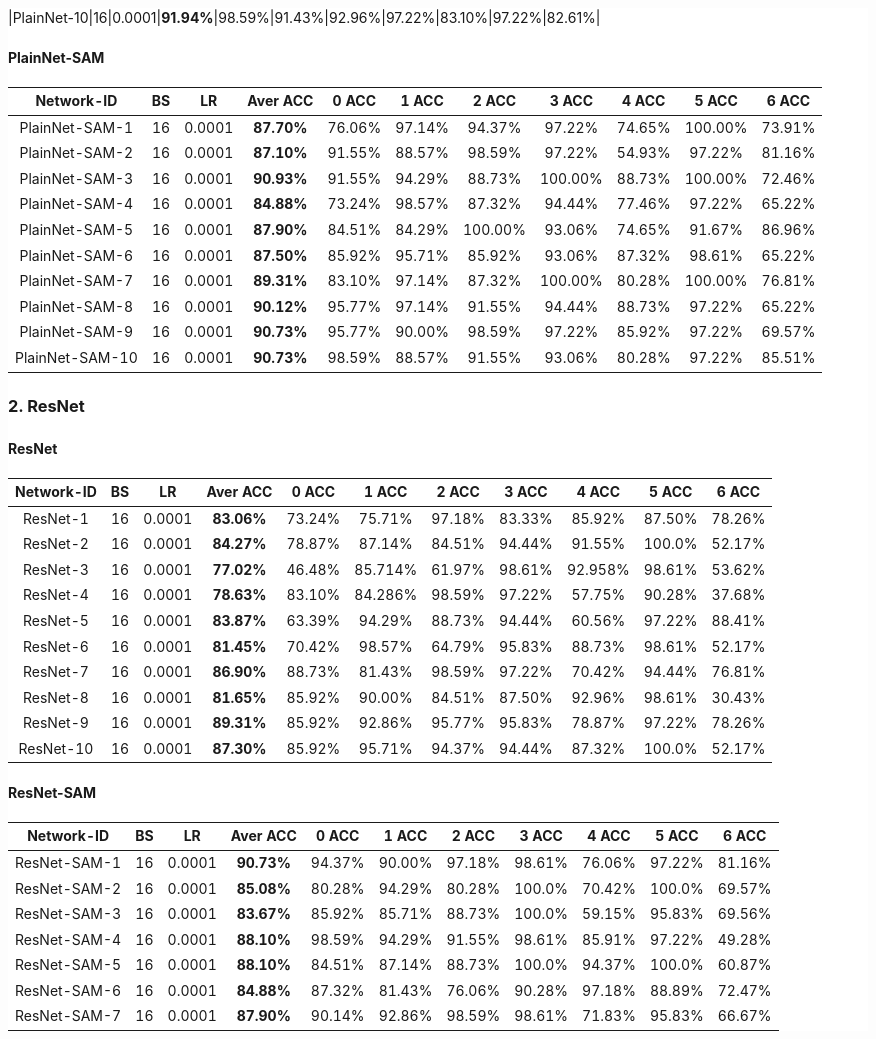 |PlainNet-10|16|0.0001|<b>91.94%</b>|98.59%|91.43%|92.96%|97.22%|83.10%|97.22%|82.61%|

#### PlainNet-SAM
|Network-ID|BS|LR|Aver ACC|0 ACC|1 ACC|2 ACC|3 ACC|4 ACC|5 ACC|6 ACC|
|:---:|:---:|:---:|:---:|:---:|:---:|:---:|:---:|:---:|:---:|:---:|
|PlainNet-SAM-1|16|0.0001|<b>87.70%</b>|76.06%|97.14%|94.37%|97.22%|74.65%|100.00%|73.91%|
|PlainNet-SAM-2|16|0.0001|<b>87.10%</b>|91.55%|88.57%|98.59%|97.22%|54.93%|97.22%|81.16%|
|PlainNet-SAM-3|16|0.0001|<b>90.93%</b>|91.55%|94.29%|88.73%|100.00%|88.73%|100.00%|72.46%|
|PlainNet-SAM-4|16|0.0001|<b>84.88%</b>|73.24%|98.57%|87.32%|94.44%|77.46%|97.22%|65.22%|
|PlainNet-SAM-5|16|0.0001|<b>87.90%</b>|84.51%|84.29%|100.00%|93.06%|74.65%|91.67%|86.96%|
|PlainNet-SAM-6|16|0.0001|<b>87.50%</b>|85.92%|95.71%|85.92%|93.06%|87.32%|98.61%|65.22%|
|PlainNet-SAM-7|16|0.0001|<b>89.31%</b>|83.10%|97.14%|87.32%|100.00%|80.28%|100.00%|76.81%|
|PlainNet-SAM-8|16|0.0001|<b>90.12%</b>|95.77%|97.14%|91.55%|94.44%|88.73%|97.22%|65.22%|
|PlainNet-SAM-9|16|0.0001|<b>90.73%</b>|95.77%|90.00%|98.59%|97.22%|85.92%|97.22%|69.57%|
|PlainNet-SAM-10|16|0.0001|<b>90.73%</b>|98.59%|88.57%|91.55%|93.06%|80.28%|97.22%|85.51%|





### 2. ResNet
#### ResNet
|Network-ID|BS|LR|Aver ACC|0 ACC|1 ACC|2 ACC|3 ACC|4 ACC|5 ACC|6 ACC|
|:---:|:---:|:---:|:---:|:---:|:---:|:---:|:---:|:---:|:---:|:---:|
|ResNet-1|16|0.0001|<b>83.06%</b>|73.24%|75.71%|97.18%|83.33%|85.92%|87.50%|78.26%|
|ResNet-2|16|0.0001|<b>84.27%</b>|78.87%|87.14%|84.51%|94.44%|91.55%|100.0%|52.17%|
|ResNet-3|16|0.0001|<b>77.02%</b>|46.48%|85.714%|61.97%|98.61%|92.958%|98.61%|53.62%|
|ResNet-4|16|0.0001|<b>78.63%</b>|83.10%|84.286%|98.59%|97.22%|57.75%|90.28%|37.68%|
|ResNet-5|16|0.0001|<b>83.87%</b>|63.39%|94.29%|88.73%|94.44%|60.56%|97.22%|88.41%|
|ResNet-6|16|0.0001|<b>81.45%</b>|70.42%|98.57%|64.79%|95.83%|88.73%|98.61%|52.17%|
|ResNet-7|16|0.0001|<b>86.90%</b>|88.73%|81.43%|98.59%|97.22%|70.42%|94.44%|76.81%|
|ResNet-8|16|0.0001|<b>81.65%</b>|85.92%|90.00%|84.51%|87.50%|92.96%|98.61%|30.43%|
|ResNet-9|16|0.0001|<b>89.31%</b>|85.92%|92.86%|95.77%|95.83%|78.87%|97.22%|78.26%|
|ResNet-10|16|0.0001|<b>87.30%</b>|85.92%|95.71%|94.37%|94.44%|87.32%|100.0%|52.17%|

#### ResNet-SAM
|Network-ID|BS|LR|Aver ACC|0 ACC|1 ACC|2 ACC|3 ACC|4 ACC|5 ACC|6 ACC|
|:---:|:---:|:---:|:---:|:---:|:---:|:---:|:---:|:---:|:---:|:---:|
|ResNet-SAM-1|16|0.0001|<b>90.73%</b>|94.37%|90.00%|97.18%|98.61%|76.06%|97.22%|81.16%|
|ResNet-SAM-2|16|0.0001|<b>85.08%</b>|80.28%|94.29%|80.28%|100.0%|70.42%|100.0%|69.57%|
|ResNet-SAM-3|16|0.0001|<b>83.67%</b>|85.92%|85.71%|88.73%|100.0%|59.15%|95.83%|69.56%|
|ResNet-SAM-4|16|0.0001|<b>88.10%</b>|98.59%|94.29%|91.55%|98.61%|85.91%|97.22%|49.28%|
|ResNet-SAM-5|16|0.0001|<b>88.10%</b>|84.51%|87.14%|88.73%|100.0%|94.37%|100.0%|60.87%|
|ResNet-SAM-6|16|0.0001|<b>84.88%</b>|87.32%|81.43%|76.06%|90.28%|97.18%|88.89%|72.47%|
|ResNet-SAM-7|16|0.0001|<b>87.90%</b>|90.14%|92.86%|98.59%|98.61%|71.83%|95.83%|66.67%|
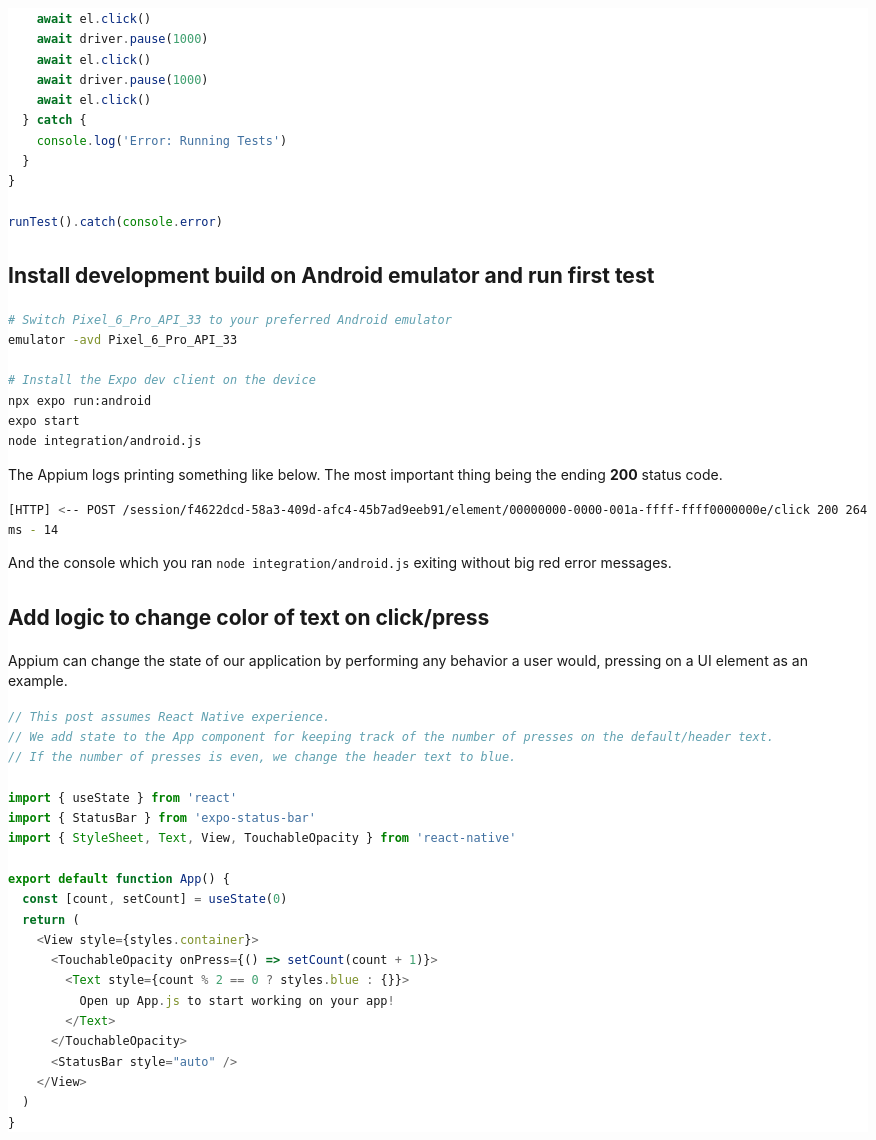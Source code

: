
 ```js
    await el.click()
    await driver.pause(1000)
    await el.click()
    await driver.pause(1000)
    await el.click()
  } catch {
    console.log('Error: Running Tests')
  }
}

runTest().catch(console.error)
```

## Install development build on Android emulator and run first test

```sh
# Switch Pixel_6_Pro_API_33 to your preferred Android emulator
emulator -avd Pixel_6_Pro_API_33

# Install the Expo dev client on the device
npx expo run:android
expo start
node integration/android.js
```

The Appium logs printing something like below. The most important thing being the ending **200** status code.

```sh
[HTTP] <-- POST /session/f4622dcd-58a3-409d-afc4-45b7ad9eeb91/element/00000000-0000-001a-ffff-ffff0000000e/click 200 264 ms - 14
```

And the console which you ran `node integration/android.js` exiting without big red error messages.

## Add logic to change color of text on click/press

Appium can change the state of our application by performing any behavior a user would, pressing on a UI element as an example.

```js
// This post assumes React Native experience.
// We add state to the App component for keeping track of the number of presses on the default/header text.
// If the number of presses is even, we change the header text to blue.

import { useState } from 'react'
import { StatusBar } from 'expo-status-bar'
import { StyleSheet, Text, View, TouchableOpacity } from 'react-native'

export default function App() {
  const [count, setCount] = useState(0)
  return (
    <View style={styles.container}>
      <TouchableOpacity onPress={() => setCount(count + 1)}>
        <Text style={count % 2 == 0 ? styles.blue : {}}>
          Open up App.js to start working on your app!
        </Text>
      </TouchableOpacity>
      <StatusBar style="auto" />
    </View>
  )
}

```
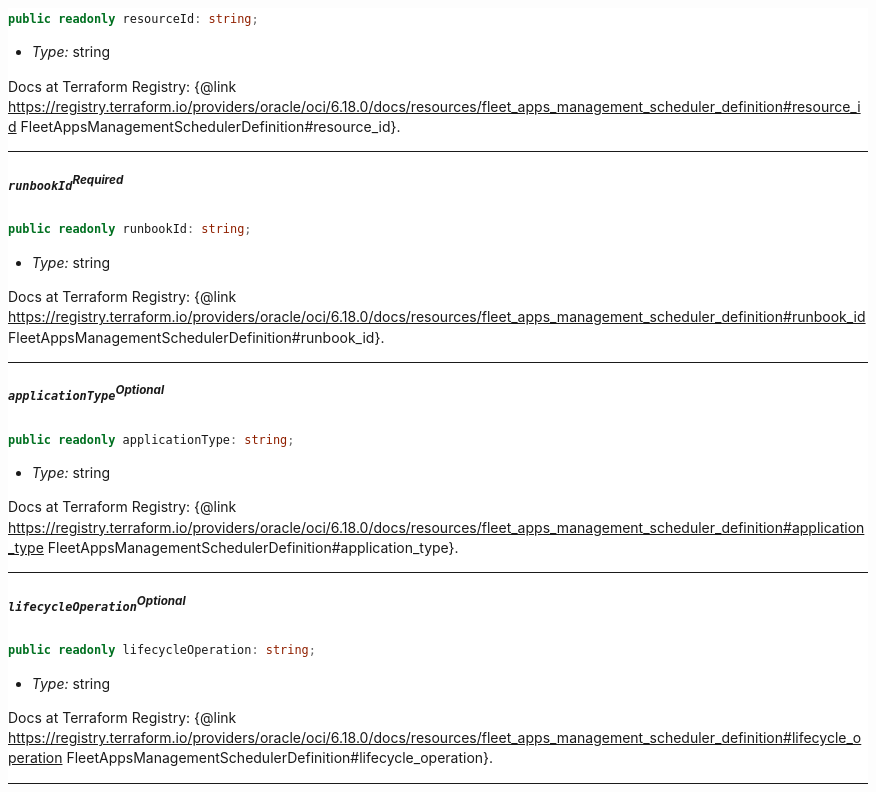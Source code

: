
 ```typescript
public readonly resourceId: string;
```

- *Type:* string

Docs at Terraform Registry: {@link https://registry.terraform.io/providers/oracle/oci/6.18.0/docs/resources/fleet_apps_management_scheduler_definition#resource_id FleetAppsManagementSchedulerDefinition#resource_id}.

---

##### `runbookId`<sup>Required</sup> <a name="runbookId" id="rhizo-co-terraform-provider-oci.fleetAppsManagementSchedulerDefinition.FleetAppsManagementSchedulerDefinitionActionGroups.property.runbookId"></a>

```typescript
public readonly runbookId: string;
```

- *Type:* string

Docs at Terraform Registry: {@link https://registry.terraform.io/providers/oracle/oci/6.18.0/docs/resources/fleet_apps_management_scheduler_definition#runbook_id FleetAppsManagementSchedulerDefinition#runbook_id}.

---

##### `applicationType`<sup>Optional</sup> <a name="applicationType" id="rhizo-co-terraform-provider-oci.fleetAppsManagementSchedulerDefinition.FleetAppsManagementSchedulerDefinitionActionGroups.property.applicationType"></a>

```typescript
public readonly applicationType: string;
```

- *Type:* string

Docs at Terraform Registry: {@link https://registry.terraform.io/providers/oracle/oci/6.18.0/docs/resources/fleet_apps_management_scheduler_definition#application_type FleetAppsManagementSchedulerDefinition#application_type}.

---

##### `lifecycleOperation`<sup>Optional</sup> <a name="lifecycleOperation" id="rhizo-co-terraform-provider-oci.fleetAppsManagementSchedulerDefinition.FleetAppsManagementSchedulerDefinitionActionGroups.property.lifecycleOperation"></a>

```typescript
public readonly lifecycleOperation: string;
```

- *Type:* string

Docs at Terraform Registry: {@link https://registry.terraform.io/providers/oracle/oci/6.18.0/docs/resources/fleet_apps_management_scheduler_definition#lifecycle_operation FleetAppsManagementSchedulerDefinition#lifecycle_operation}.

---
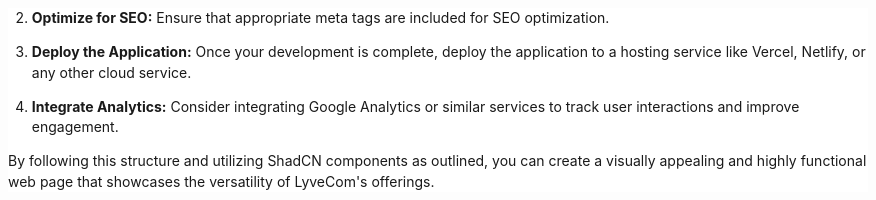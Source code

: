 2. **Optimize for SEO:** Ensure that appropriate meta tags are included for SEO optimization.

3. **Deploy the Application:** Once your development is complete, deploy the application to a hosting service like Vercel, Netlify, or any other cloud service.

4. **Integrate Analytics:** Consider integrating Google Analytics or similar services to track user interactions and improve engagement.

By following this structure and utilizing ShadCN components as outlined, you can create a visually appealing and highly functional web page that showcases the versatility of LyveCom's offerings.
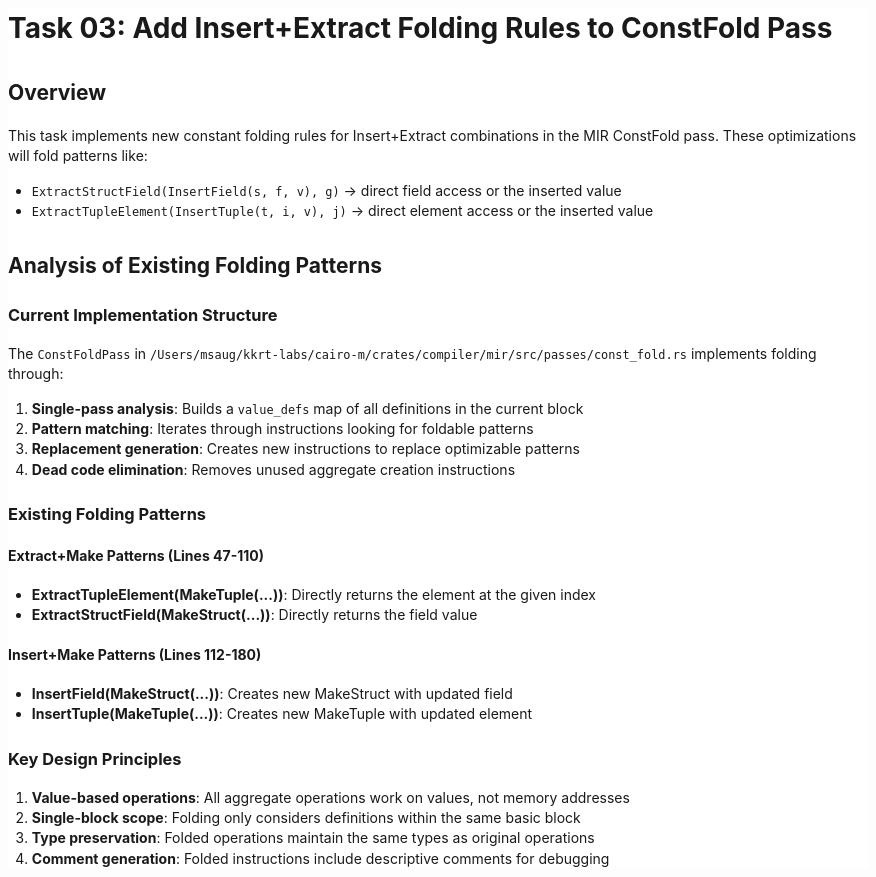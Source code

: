 # Task 03: Add Insert+Extract Folding Rules to ConstFold Pass

## Overview

This task implements new constant folding rules for Insert+Extract combinations
in the MIR ConstFold pass. These optimizations will fold patterns like:

- `ExtractStructField(InsertField(s, f, v), g)` → direct field access or the
  inserted value
- `ExtractTupleElement(InsertTuple(t, i, v), j)` → direct element access or the
  inserted value

## Analysis of Existing Folding Patterns

### Current Implementation Structure

The `ConstFoldPass` in
`/Users/msaug/kkrt-labs/cairo-m/crates/compiler/mir/src/passes/const_fold.rs`
implements folding through:

1. **Single-pass analysis**: Builds a `value_defs` map of all definitions in the
   current block
2. **Pattern matching**: Iterates through instructions looking for foldable
   patterns
3. **Replacement generation**: Creates new instructions to replace optimizable
   patterns
4. **Dead code elimination**: Removes unused aggregate creation instructions

### Existing Folding Patterns

#### Extract+Make Patterns (Lines 47-110)

- **ExtractTupleElement(MakeTuple(...))**: Directly returns the element at the
  given index
- **ExtractStructField(MakeStruct(...))**: Directly returns the field value

#### Insert+Make Patterns (Lines 112-180)

- **InsertField(MakeStruct(...))**: Creates new MakeStruct with updated field
- **InsertTuple(MakeTuple(...))**: Creates new MakeTuple with updated element

### Key Design Principles

1. **Value-based operations**: All aggregate operations work on values, not
   memory addresses
2. **Single-block scope**: Folding only considers definitions within the same
   basic block
3. **Type preservation**: Folded operations maintain the same types as original
   operations
4. **Comment generation**: Folded instructions include descriptive comments for
   debugging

------------------------------------------------------------------------

What the task asks:
Report each line of the listing above that uses the word "development".

Finished task:
## Install development build on Android emulator and run first test
3. **Deploy the Application:** Once your development is complete, deploy the application to a hosting service like Vercel, Netlify, or any other cloud service.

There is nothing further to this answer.